Promise and performance
By Tahir Mirza
WHILE Gen Pervez Musharraf talks of the need to persist with the strategy followed by his administration to fight the war on terror and Prime Minister Shaukat Aziz asks the world to find ways to eliminate poverty, some basics that perhaps impinge much more on the common citizen’s psyche demand attention.
Most of these matters relate to the persistent lack of accountability on the part of the government and its contempt for those who ask for an explanation of the policies being followed in the “national interest”.
Let’s take the small things first. Mr Shaukat Aziz on a visit to Karachi last month had asked the administration to curb street crime in the city within a fortnight. Scepticism at the deadline imposed on our poorly equipped, inefficient and incompetent police force was expressed even then. Now on Monday we had some figures published in a section of the press that show no noticeable decline in the number of car and motorcycle thefts, cellphone snatchings or roadside muggings. According to the relevant report, there were 733 cases of robberies in Karachi last week including 413 cases of mobile phone thefts. Around 25 cars and 39 motorcycles were taken away, and people were deprived of valuables in 256 incidents.
Has the prime minister made any effort in the past month to keep track of crime figures and see how his directive is being observed? Or was all that concern meant only for public consumption? And when is the prime minister going to fix a deadline for the control of crime in “parha likha” Punjab? The Sindh IG, who is supposed to implement the prime minister’s “hawai” (in the air?) orders, said in a newspaper interview on Tuesday that street crime had registered a gradual increase since last year.
Similar questions should be raised about Mr Shaukat Aziz’s orders to control prices during Ramazan. Much was made of those orders and the prime minister was shown visiting utility stores and checking prices of essential commodities. Did the prices come down or even hold at the level obtaining at the start of Ramazan? The Federal Bureau of Statistics says that inflation as measured by the Consumer Price Index rose by 8.11 per cent in October as compared to the same period last year — and, here’s the rub: the increase in inflation was due to the Ramazan factor, according to the adviser on finance.
This is right in the supposed domain of the prime minister, economics. Does it not indicate that traders and shopkeepers totally ignored the government’s price fixation measures and shouldn’t those in power at least be worried about this fleecing of the public in a month during which all TV channels went overboard proving how pious we all had become?
Monday’s newspapers had a picture from Raiwind showing the chief ministers of Punjab, Sindh and the Frontier, the Punjab governor, Chaudhry Shujaat Hussain, and Mr Ejazul Haq, all broadly smiling, at the annual gathering of the Tablighi Jamaat in the spirit of Gen Musharraf’s enlightened moderation. Things spiritual edify our chief ministers and leaders more than the problems faced by their electors in daily life. The Frontier chief minister went from Raiwind to Peshawar to have the Hasba bill approved by his province’s assembly.

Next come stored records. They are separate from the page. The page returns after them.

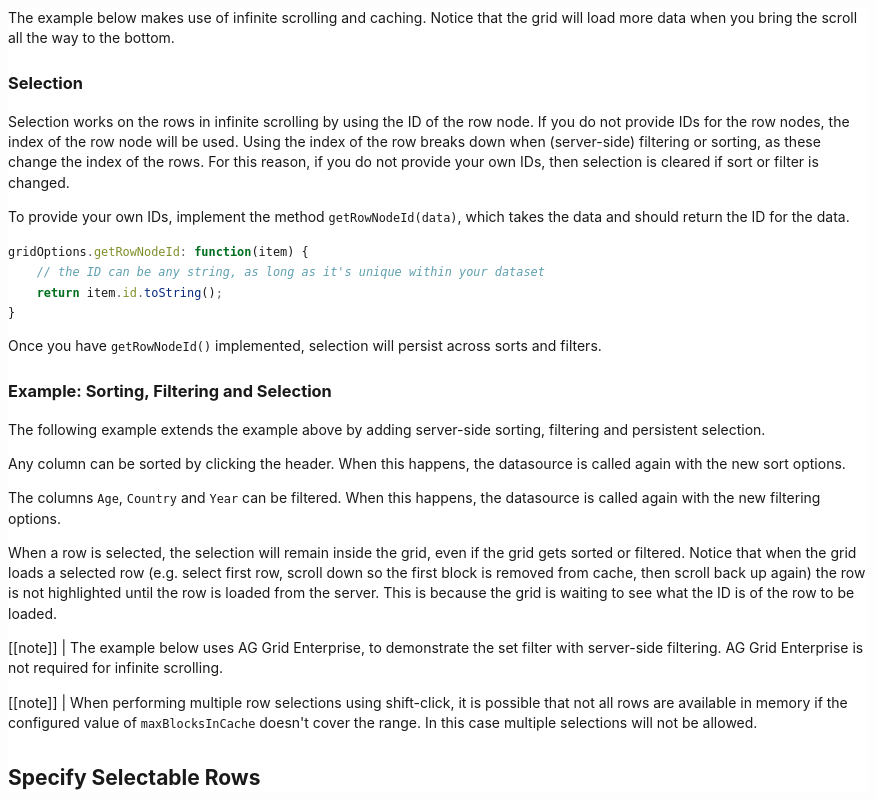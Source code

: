 The example below makes use of infinite scrolling and caching. Notice that the grid will load more data when you bring the scroll all the way to the bottom.

<grid-example title='Simple Example' name='simple' type='generated' options='{ "modules": ["infinite"] }'></grid-example>

### Selection

Selection works on the rows in infinite scrolling by using the ID of the row node. If you do not provide IDs for the row nodes, the index of the row node will be used. Using the index of the row breaks down when (server-side) filtering or sorting, as these change the index of the rows. For this reason, if you do not provide your own IDs, then selection is cleared if sort or filter is changed.


To provide your own IDs, implement the method `getRowNodeId(data)`, which takes the data and should return the ID for the data.


```js
gridOptions.getRowNodeId: function(item) {
    // the ID can be any string, as long as it's unique within your dataset
    return item.id.toString();
}
```

Once you have `getRowNodeId()` implemented, selection will persist across sorts and filters.

### Example: Sorting, Filtering and Selection

The following example extends the example above by adding server-side sorting, filtering and persistent selection.


Any column can be sorted by clicking the header. When this happens, the datasource is called again with the new sort options.


The columns `Age`, `Country` and `Year` can be filtered. When this happens, the datasource is called again with the new filtering options.

When a row is selected, the selection will remain inside the grid, even if the grid gets sorted or filtered. Notice that when the grid loads a selected row (e.g. select first row, scroll down so the first block is removed from cache, then scroll back up again) the row is not highlighted until the row is loaded from the server. This is because the grid is waiting to see what the ID is of the row to be loaded.


[[note]]
| The example below uses AG Grid Enterprise, to demonstrate the set filter with server-side filtering. AG Grid Enterprise is not required for infinite scrolling.

<grid-example title='Server-Side Sorting And Filtering' name='server-side' type='generated' options=' { "enterprise": true, "modules": ["infinite", "setfilter", "menu", "columnpanel"] }'></grid-example>

[[note]]
| When performing multiple row selections using shift-click, it is possible that not all rows are available in memory if the configured value of `maxBlocksInCache` doesn't cover the range. In this case multiple selections will not be allowed.

## Specify Selectable Rows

Now to issues at a somewhat different level but which are being treated by the government in an equally offhand manner. After the Karachi stock exchange crash, an inquiry was ordered by the Securities and Exchange Commission and reportedly a foreign consultant was also hired at a high fee. The report was finalised and was said to have named several leading brokers as being responsible for the crash. It was due to be presented before the National Assembly’s standing committee on finance and revenue, but this has been put off without any explanation.
The People’s Party has accused the prime minister of blocking the report to shield those named in it. Never before has any government given such legitimacy to speculation as the present government. This has bred corruption and lack of transparency and accountability. Special interest groups belonging to the private sector dominate trade and commerce, including the stock exchange. The government cannot touch this group of powerful people because if the private sector withdraws from investment and is alienated, the regime will be left with no support base.
But the prime minister at least owes it to us to explain why the SECP has delayed submitting its report to parliament. The reasons for the stock market crash and the identity of those who manipulated it at the cost of thousands of small shareholders need to be clarified to prevent future wrongdoing.
It is now clear that the Sindh government was not consulted when the federal government decided to give away two offshore islands to a UAE firm for development of a modern city. Initially, Sindh had shown its anger at being bypassed, but has now been left with no alternative but to spiritedly defend the sell-off in the face of opposition and civil society criticism. The Sindh governor is reported to have justified the sale by saying the other day that it was an “internal matter” between the federal and provincial governments. What about the fishermen who will be affected, what about the environment, what about Pakistani developers who might have been interested in bidding for the project if the islands were to be sold off?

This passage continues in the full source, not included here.